As for the quip about his wife’s breast size, he said it would already be public from his appearance on Adam Stirling’s CFAX radio show.

During an Oct. 2 debate hosted by CFAX, mayoral candidate Bruce McGuigan pointed out several websites that favour Hammond and NewCouncil, calling the strategy a “gross distortion of democracy.”

“There is a campaign of slander going on, there are all kinds of sock puppets, and false Facebook accounts in a campaign of aggressive well coordinated and apparently well-trained bullying of anybody who raises a point,” said McGuigan, a sociology professor. “If anybody actually successfully raises a point against NewCouncil or Stephen Hammond, that post is taken down and sometimes the whole string is taken down so that it can’t be forwarded to anybody else.

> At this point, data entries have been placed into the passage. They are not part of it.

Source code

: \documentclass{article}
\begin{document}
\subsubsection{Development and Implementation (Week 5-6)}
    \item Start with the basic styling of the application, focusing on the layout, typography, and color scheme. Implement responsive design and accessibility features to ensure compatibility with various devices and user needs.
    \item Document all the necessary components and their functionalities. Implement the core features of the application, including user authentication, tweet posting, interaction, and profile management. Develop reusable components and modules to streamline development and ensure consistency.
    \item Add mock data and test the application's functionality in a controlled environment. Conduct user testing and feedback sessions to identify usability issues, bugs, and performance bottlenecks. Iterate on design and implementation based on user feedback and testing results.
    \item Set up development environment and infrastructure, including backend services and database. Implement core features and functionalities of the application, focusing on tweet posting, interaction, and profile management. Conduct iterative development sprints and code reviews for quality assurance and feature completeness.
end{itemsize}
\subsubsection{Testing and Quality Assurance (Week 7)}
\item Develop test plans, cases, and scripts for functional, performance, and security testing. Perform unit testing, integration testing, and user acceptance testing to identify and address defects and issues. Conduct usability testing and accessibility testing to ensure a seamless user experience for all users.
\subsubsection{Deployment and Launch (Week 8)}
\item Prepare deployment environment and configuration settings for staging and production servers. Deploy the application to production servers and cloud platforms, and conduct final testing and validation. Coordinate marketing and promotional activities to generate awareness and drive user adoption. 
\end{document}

I’m concerned that there has been an utter failure on the part of Stephen Hammond and new council to stand up and honourably say this is not appropriate and I’m concerned that somebody that can’t do that, can’t be mayor.”

“As far as the websites,” Hammond replied. “I’ve gotta tell you if other people are choosing on their own right to be slamming other candidates and not me, I can’t help that. I don’t even spend time, I’m at the doors.”

Election day is Oct. 20. Lisa Helps is the incumbent mayor.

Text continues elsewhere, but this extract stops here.